Task prompt | Will you extract the entries word for word? Images should not appear in the copy.

Entries shown |

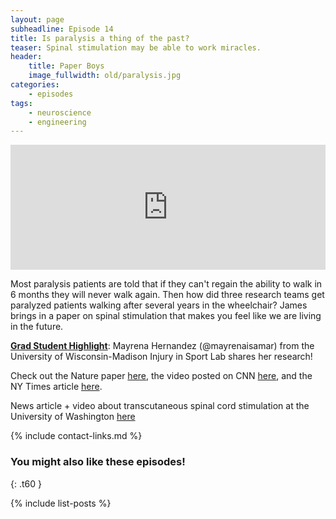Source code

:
 ```yaml
---
layout: page
subheadline: Episode 14
title: Is paralysis a thing of the past?
teaser: Spinal stimulation may be able to work miracles.
header:
    title: Paper Boys
    image_fullwidth: old/paralysis.jpg
categories:
    - episodes
tags:
    - neuroscience
    - engineering
---
```


<iframe src="https://pinecast.com/player/4fc59dc2-ce16-4952-875f-da6df6feaa64?theme=thick" seamless height="200" style="border:0" class="pinecast-embed" frameborder="0" width="100%"></iframe>

Most paralysis patients are told that if they can't regain the ability to walk in 6 months they will never walk again. Then how did three research teams get paralyzed patients walking after several years in the wheelchair? James brings in a paper on spinal stimulation that makes you feel like we are living in the future.

[**Grad Student Highlight**](http://paperboyspodcast.com/gradhighlight/): Mayrena Hernandez (@mayrenaisamar) from the University of Wisconsin-Madison Injury in Sport Lab shares her research!

Check out the Nature paper [here](https://www.nature.com/articles/s41586-018-0649-2), the video posted on CNN [here](https://www.cnn.com/2018/11/01/health/spinal-cord-walk-research-intl/index.html), and the NY Times article [here](https://www.nytimes.com/2018/10/31/health/spine-surgery-paralysis.html?rref=collection%2Fsectioncollection%2Fscience).

News article + video about transcutaneous spinal cord stimulation at the University of Washington [here](http://uwin.washington.edu/2018/11/21/chet-moritz-soshi-samejima-king5-spinal-cord-rehabilitation/)


{% include contact-links.md %}


### You might also like these episodes!
{: .t60 }

{% include list-posts %}
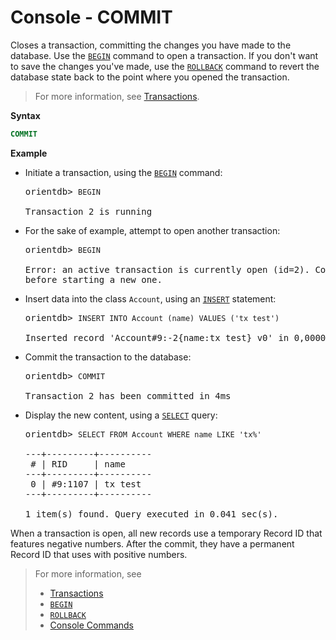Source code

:# Console - COMMIT

Closes a transaction, committing the changes you have made to the database.  Use the [`BEGIN`](Console-Command-Begin.md) command to open a transaction.  If you don't want to save the changes you've made, use the [`ROLLBACK`](Console-Command-Rollback.md) command to revert the database state back to the point where you opened the transaction.

>For more information, see [Transactions](Transactions.md).

**Syntax**

```sql
COMMIT
```

**Example**

- Initiate a transaction, using the [`BEGIN`](Console-Command-Begin.md) command:

  <pre>
  orientdb> <code class="lang-sql userinput">BEGIN</code>

  Transaction 2 is running
  </pre>

- For the sake of example, attempt to open another transaction:

  <pre>
  orientdb> <code class="lang-sql userinput">BEGIN</code>

  Error: an active transaction is currently open (id=2). Commit or rollback 
  before starting a new one.
  </pre>

- Insert data into the class `Account`, using an [`INSERT`](SQL-Insert.md) statement:

  <pre>
  orientdb> <code class="lang-sql userinput">INSERT INTO Account (name) VALUES ('tx test')</code>

  Inserted record 'Account#9:-2{name:tx test} v0' in 0,000000 sec(s).
  </pre>

- Commit the transaction to the database:

  <pre>
  orientdb> <code class="lang-sql userinput">COMMIT</code>

  Transaction 2 has been committed in 4ms
  </pre>

- Display the new content, using a [`SELECT`](SQL-Query.md) query:

  <pre>
  orientdb> <code class="lang-sql userinput">SELECT FROM Account WHERE name LIKE 'tx%'</code>

  ---+---------+----------
   # | RID     | name
  ---+---------+----------
   0 | #9:1107 | tx test
  ---+---------+----------

  1 item(s) found. Query executed in 0.041 sec(s).
  </pre>

When a transaction is open, all new records use a temporary Record ID that features negative numbers.  After the commit, they have a permanent Record ID that uses with positive numbers.

>For more information, see
>- [Transactions](Transactions.md)
>- [`BEGIN`](Console-Command-Begin.md)
>- [`ROLLBACK`](Console-Command-Rollback.md)
>- [Console Commands](Console-Commands.md)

Answer section |
Source code

:
 ```yaml
---
layout: page
subheadline: Episode 14
title: Is paralysis a thing of the past?
teaser: Spinal stimulation may be able to work miracles.
header:
    title: Paper Boys
    image_fullwidth: old/paralysis.jpg
categories:
    - episodes
tags:
    - neuroscience
    - engineering
---
```


<iframe src="https://pinecast.com/player/4fc59dc2-ce16-4952-875f-da6df6feaa64?theme=thick" seamless height="200" style="border:0" class="pinecast-embed" frameborder="0" width="100%"></iframe>

Most paralysis patients are told that if they can't regain the ability to walk in 6 months they will never walk again. Then how did three research teams get paralyzed patients walking after several years in the wheelchair? James brings in a paper on spinal stimulation that makes you feel like we are living in the future.

[**Grad Student Highlight**](http://paperboyspodcast.com/gradhighlight/): Mayrena Hernandez (@mayrenaisamar) from the University of Wisconsin-Madison Injury in Sport Lab shares her research!

Check out the Nature paper [here](https://www.nature.com/articles/s41586-018-0649-2), the video posted on CNN [here](https://www.cnn.com/2018/11/01/health/spinal-cord-walk-research-intl/index.html), and the NY Times article [here](https://www.nytimes.com/2018/10/31/health/spine-surgery-paralysis.html?rref=collection%2Fsectioncollection%2Fscience).

News article + video about transcutaneous spinal cord stimulation at the University of Washington [here](http://uwin.washington.edu/2018/11/21/chet-moritz-soshi-samejima-king5-spinal-cord-rehabilitation/)


{% include contact-links.md %}


### You might also like these episodes!
{: .t60 }

{% include list-posts %}
Source code

:# Console - COMMIT

Closes a transaction, committing the changes you have made to the database.  Use the [`BEGIN`](Console-Command-Begin.md) command to open a transaction.  If you don't want to save the changes you've made, use the [`ROLLBACK`](Console-Command-Rollback.md) command to revert the database state back to the point where you opened the transaction.

>For more information, see [Transactions](Transactions.md).

**Syntax**

```sql
COMMIT
```

**Example**

- Initiate a transaction, using the [`BEGIN`](Console-Command-Begin.md) command:

  <pre>
  orientdb> <code class="lang-sql userinput">BEGIN</code>

  Transaction 2 is running
  </pre>

- For the sake of example, attempt to open another transaction:

  <pre>
  orientdb> <code class="lang-sql userinput">BEGIN</code>

  Error: an active transaction is currently open (id=2). Commit or rollback 
  before starting a new one.
  </pre>

- Insert data into the class `Account`, using an [`INSERT`](SQL-Insert.md) statement:

  <pre>
  orientdb> <code class="lang-sql userinput">INSERT INTO Account (name) VALUES ('tx test')</code>

  Inserted record 'Account#9:-2{name:tx test} v0' in 0,000000 sec(s).
  </pre>

- Commit the transaction to the database:

  <pre>
  orientdb> <code class="lang-sql userinput">COMMIT</code>

  Transaction 2 has been committed in 4ms
  </pre>

- Display the new content, using a [`SELECT`](SQL-Query.md) query:

  <pre>
  orientdb> <code class="lang-sql userinput">SELECT FROM Account WHERE name LIKE 'tx%'</code>

  ---+---------+----------
   # | RID     | name
  ---+---------+----------
   0 | #9:1107 | tx test
  ---+---------+----------

  1 item(s) found. Query executed in 0.041 sec(s).
  </pre>

When a transaction is open, all new records use a temporary Record ID that features negative numbers.  After the commit, they have a permanent Record ID that uses with positive numbers.

>For more information, see
>- [Transactions](Transactions.md)
>- [`BEGIN`](Console-Command-Begin.md)
>- [`ROLLBACK`](Console-Command-Rollback.md)
>- [Console Commands](Console-Commands.md)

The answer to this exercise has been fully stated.